Y si de campañas sociales hablamos, cuándo se ha conocido de que haya un día internacional, nacional, regional o comarcal de lucha contra el alcoholismo? En cambio sí lo hay para apoyar la lucha contra el sida, o de apoyo al diabético, por ejemplo. Y no es que me queje de que haya este tipo de campañas. ¡Magnifico¡ En el deporte se hacen campañas para que la juventud se involucre en sus disciplinas para no caer en las garras de la drogadicción, y así, por ejemplo, un organismo mundial de boxeo, realiza con cierta regularidad veladas de Knock out a las Drogas. Contrario a esto último, el deporte es visto desde el crisol de los empresario etílicos más bien como un escaparate desde el cual exhibir sus marcas.

Se suele decir que el borracho es una basura humana.
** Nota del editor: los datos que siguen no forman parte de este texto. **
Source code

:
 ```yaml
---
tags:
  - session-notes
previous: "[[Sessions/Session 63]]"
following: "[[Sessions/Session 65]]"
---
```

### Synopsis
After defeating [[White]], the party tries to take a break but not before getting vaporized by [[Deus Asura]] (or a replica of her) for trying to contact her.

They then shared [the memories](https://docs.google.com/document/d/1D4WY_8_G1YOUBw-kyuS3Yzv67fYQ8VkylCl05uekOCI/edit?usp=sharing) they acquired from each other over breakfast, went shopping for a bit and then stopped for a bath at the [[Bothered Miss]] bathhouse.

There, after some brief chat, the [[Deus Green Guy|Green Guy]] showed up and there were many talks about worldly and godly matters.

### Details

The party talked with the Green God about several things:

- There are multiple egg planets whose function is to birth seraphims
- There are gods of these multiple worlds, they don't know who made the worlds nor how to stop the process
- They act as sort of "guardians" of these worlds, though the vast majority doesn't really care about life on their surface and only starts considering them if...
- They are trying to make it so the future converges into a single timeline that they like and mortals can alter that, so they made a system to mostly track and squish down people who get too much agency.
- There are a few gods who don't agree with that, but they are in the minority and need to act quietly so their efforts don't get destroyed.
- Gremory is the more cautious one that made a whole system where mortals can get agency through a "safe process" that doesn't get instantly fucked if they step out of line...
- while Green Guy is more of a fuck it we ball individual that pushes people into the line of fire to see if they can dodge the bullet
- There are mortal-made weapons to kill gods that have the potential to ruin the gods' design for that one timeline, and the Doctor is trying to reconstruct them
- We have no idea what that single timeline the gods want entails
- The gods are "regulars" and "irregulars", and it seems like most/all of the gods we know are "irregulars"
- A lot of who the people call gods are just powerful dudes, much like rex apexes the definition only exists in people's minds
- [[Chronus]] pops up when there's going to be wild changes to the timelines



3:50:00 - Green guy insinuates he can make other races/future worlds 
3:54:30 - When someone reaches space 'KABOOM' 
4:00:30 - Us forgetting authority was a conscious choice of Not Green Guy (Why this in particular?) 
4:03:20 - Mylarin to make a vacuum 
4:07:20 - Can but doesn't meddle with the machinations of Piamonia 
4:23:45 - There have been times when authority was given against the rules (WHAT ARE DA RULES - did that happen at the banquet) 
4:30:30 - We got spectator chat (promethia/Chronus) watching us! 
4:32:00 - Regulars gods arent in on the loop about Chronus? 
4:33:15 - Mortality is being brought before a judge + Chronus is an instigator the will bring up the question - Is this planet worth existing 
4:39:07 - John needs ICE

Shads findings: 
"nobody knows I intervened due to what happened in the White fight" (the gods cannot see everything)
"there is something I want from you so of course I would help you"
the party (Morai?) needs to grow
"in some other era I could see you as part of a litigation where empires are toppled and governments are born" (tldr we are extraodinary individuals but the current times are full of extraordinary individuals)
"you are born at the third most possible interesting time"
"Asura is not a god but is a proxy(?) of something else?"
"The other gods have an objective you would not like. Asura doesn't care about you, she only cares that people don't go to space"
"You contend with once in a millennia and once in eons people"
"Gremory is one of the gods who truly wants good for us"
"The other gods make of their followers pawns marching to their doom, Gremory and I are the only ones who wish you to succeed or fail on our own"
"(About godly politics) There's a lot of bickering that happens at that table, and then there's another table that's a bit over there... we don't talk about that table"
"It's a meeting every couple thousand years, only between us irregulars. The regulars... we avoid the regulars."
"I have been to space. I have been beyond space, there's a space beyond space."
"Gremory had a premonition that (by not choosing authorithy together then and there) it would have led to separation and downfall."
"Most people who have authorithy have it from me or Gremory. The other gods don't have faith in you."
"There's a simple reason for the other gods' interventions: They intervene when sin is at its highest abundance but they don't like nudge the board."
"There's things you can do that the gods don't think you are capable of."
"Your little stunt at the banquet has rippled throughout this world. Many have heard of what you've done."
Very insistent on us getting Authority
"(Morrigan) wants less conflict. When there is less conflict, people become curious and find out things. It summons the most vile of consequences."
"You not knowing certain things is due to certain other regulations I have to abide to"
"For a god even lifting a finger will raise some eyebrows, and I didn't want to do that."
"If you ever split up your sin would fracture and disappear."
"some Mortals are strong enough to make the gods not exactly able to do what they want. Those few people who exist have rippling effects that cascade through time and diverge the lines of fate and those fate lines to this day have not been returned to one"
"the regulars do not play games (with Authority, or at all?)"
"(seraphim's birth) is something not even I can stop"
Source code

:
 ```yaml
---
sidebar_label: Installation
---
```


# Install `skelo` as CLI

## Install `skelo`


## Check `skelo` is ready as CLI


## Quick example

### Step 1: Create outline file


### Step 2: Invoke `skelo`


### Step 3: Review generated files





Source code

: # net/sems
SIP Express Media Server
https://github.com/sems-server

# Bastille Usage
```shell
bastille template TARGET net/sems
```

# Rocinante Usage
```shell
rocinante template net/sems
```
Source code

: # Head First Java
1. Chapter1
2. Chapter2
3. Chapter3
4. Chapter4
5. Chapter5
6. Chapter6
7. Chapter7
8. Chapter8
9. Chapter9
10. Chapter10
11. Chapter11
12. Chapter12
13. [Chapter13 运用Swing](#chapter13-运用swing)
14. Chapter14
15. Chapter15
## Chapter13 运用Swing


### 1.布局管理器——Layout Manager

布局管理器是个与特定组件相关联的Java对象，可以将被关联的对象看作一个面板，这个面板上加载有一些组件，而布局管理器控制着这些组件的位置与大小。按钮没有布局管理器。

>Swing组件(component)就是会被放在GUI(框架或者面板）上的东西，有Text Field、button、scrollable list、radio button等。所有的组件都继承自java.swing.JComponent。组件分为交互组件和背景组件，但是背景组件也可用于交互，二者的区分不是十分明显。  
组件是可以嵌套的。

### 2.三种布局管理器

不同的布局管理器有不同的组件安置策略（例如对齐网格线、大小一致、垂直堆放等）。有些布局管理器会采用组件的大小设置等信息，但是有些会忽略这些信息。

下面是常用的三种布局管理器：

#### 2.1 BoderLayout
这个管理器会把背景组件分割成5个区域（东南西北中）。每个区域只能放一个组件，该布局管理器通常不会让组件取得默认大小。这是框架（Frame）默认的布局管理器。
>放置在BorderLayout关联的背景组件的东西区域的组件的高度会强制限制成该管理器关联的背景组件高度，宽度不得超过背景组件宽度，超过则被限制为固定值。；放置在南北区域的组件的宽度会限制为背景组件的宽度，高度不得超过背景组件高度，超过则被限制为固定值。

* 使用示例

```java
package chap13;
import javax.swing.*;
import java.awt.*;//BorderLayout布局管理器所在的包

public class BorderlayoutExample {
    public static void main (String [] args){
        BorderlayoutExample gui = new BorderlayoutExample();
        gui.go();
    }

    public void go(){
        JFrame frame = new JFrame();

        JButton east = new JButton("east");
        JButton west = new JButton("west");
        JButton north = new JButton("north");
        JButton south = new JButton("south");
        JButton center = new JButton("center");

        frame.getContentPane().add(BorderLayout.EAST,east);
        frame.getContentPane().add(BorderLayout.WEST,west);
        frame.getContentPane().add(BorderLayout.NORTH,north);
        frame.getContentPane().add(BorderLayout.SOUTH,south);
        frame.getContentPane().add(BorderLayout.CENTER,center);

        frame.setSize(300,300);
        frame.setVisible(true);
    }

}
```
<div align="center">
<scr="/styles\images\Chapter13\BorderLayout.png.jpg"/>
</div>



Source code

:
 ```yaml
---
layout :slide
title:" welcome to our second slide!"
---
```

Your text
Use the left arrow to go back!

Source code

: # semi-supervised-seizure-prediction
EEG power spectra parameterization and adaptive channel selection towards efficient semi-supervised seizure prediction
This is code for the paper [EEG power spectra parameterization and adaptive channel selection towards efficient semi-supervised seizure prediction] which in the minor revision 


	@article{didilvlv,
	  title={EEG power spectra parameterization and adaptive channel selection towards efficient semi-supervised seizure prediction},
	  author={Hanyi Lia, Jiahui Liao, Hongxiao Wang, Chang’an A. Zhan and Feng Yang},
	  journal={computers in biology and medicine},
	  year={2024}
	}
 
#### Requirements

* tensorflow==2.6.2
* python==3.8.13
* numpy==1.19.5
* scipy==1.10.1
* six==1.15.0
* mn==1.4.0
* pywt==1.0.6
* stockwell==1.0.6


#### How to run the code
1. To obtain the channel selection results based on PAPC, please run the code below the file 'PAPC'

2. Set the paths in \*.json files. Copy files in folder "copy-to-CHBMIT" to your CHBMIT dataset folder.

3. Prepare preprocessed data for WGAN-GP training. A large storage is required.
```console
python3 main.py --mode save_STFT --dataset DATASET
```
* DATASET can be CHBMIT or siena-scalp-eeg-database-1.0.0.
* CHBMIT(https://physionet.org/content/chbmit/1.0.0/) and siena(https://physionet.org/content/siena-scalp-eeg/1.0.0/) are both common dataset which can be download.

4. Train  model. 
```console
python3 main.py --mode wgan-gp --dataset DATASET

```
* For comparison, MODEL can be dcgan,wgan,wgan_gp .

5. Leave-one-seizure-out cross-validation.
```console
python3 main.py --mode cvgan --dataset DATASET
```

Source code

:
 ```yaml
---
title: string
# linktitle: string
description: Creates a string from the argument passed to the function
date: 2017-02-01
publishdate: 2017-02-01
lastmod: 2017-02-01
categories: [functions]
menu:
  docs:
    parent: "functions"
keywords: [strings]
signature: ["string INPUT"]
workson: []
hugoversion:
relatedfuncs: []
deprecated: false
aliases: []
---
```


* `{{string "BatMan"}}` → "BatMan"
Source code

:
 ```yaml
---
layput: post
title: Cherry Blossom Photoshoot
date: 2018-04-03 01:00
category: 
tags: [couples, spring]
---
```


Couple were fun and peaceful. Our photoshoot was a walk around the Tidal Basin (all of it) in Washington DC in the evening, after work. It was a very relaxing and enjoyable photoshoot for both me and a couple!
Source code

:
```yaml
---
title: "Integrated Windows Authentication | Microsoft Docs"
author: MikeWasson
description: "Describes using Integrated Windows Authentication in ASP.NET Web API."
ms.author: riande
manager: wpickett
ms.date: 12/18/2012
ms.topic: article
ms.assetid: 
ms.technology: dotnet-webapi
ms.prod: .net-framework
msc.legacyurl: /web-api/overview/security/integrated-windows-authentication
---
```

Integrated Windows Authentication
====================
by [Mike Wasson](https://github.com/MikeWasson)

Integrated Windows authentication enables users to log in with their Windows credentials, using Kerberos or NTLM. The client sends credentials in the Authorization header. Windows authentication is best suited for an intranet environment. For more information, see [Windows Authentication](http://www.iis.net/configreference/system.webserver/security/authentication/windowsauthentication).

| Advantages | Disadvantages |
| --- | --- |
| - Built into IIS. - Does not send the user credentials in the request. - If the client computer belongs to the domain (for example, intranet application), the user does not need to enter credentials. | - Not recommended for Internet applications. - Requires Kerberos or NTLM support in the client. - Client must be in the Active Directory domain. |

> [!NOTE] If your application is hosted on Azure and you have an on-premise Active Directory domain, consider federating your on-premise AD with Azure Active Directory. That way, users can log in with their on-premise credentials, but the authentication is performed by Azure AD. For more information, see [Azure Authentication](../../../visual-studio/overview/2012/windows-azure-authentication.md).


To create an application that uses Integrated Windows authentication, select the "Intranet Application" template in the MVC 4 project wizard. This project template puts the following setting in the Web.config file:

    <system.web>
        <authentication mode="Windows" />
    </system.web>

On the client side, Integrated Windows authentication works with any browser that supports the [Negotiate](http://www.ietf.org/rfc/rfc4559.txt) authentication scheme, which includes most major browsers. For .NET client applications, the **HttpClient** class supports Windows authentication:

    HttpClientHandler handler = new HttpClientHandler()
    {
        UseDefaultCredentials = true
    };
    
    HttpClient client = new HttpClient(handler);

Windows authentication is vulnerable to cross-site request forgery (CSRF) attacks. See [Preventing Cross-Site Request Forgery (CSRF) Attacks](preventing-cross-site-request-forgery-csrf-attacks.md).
Pero el desprecio social al alcohólico es más drástico aún; veamos: cada día más crece el sentimiento de vivir en un mundo más limpio desde una perspectiva ecológica. Ello ha llevado a estimarse que la basura tiene un valor (“quién tiene las bolas más grandes?”, es una campaña con la que la Alcaldía de Managua insta a sus habitantes a reciclar basura compactándola en forma esférica”). Entonces, se recoge basura, se selecciona: la de origen orgánico sirve para hacer abono que se vende a buen precio; la inorgánica se procesa y se vende también a empresas recicladoras. Sin embargo, al borracho, a quien se le ha endilgado el término de basura, nadie lo quiere para reciclarlo socialmente: el barrendero pasará de largo ante su figura postrada en la cuneta en donde lo tiene el alcohol; su familia, ya harta de él, poco o nada hará por removerlo de ahí, y la sociedad no dedicará una simple mirada como no sea para mostrarle su asco, repulsa y desprecio.-

Sin embargo, es éste el Apocalipsis? No hay escapatoria alguna para el alcohólico? Millones han escapado del infierno de su adicción. Una vez que el alcohólico ha decidido hacer un viaje introspectivo hurgando dentro de su alma, y ha reconocido su impotencia alcohólica, es posible que vea abierta la rendija de su liberación, sea ésta la Iglesia (de cualquier denominación), un centro de rehabilitación, o ingresar a la Sociedad de Alcohólicos Anónimos, en cuyas salas, es posible que encuentre la tabla de salvación que le conduzca, de las negras y profundas aguas de su alcoholismo, a las aguas tranquilas, mansas y apacibles de la sobriedad, siempre y cuando, tenga la buena voluntad de hacerlo.